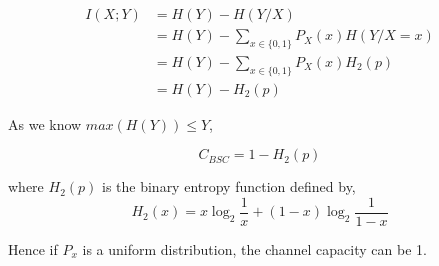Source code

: \documentclass{article}
\begin{document}
\begin{align*}
    I(X;Y) &= H(Y) -H(Y/X) \\
    &= H(Y)- \sum_{x \in \{ 0, 1 \}} P_X(x) H(Y/X=x) \\
    &= H(Y)- \sum_{x \in \{ 0, 1 \}} P_X(x) H_2(p) \\
    &= H(Y) - H_2 (p)
\end{align*}

As we know $max(H(Y)) \leq Y$,

$$ C_{BSC} = 1- H_2(p)$$

where $H_2(p)$ is the binary entropy function defined by,
$$ H_2(x)= x \log_2 \frac{1}{x} + (1-x) \log_2 \frac{1}{1-x}$$

Hence if $P_x$ is a uniform distribution, the channel capacity can be 1.
\end{document}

▶ What you have to do
Pictures in the records should not appear in your copy, but everything else must be transcribed exactly.

▶ Problem solution
Source code

: \documentclass{article}
\begin{document}
\begin{align*}
    I(X;Y) &= H(Y) -H(Y/X) \\
    &= H(Y)- \sum_{x \in \{ 0, 1 \}} P_X(x) H(Y/X=x) \\
    &= H(Y)- \sum_{x \in \{ 0, 1 \}} P_X(x) H_2(p) \\
    &= H(Y) - H_2 (p)
\end{align*}

As we know $max(H(Y)) \leq Y$,

$$ C_{BSC} = 1- H_2(p)$$

where $H_2(p)$ is the binary entropy function defined by,
$$ H_2(x)= x \log_2 \frac{1}{x} + (1-x) \log_2 \frac{1}{1-x}$$

Hence if $P_x$ is a uniform distribution, the channel capacity can be 1.
\end{document}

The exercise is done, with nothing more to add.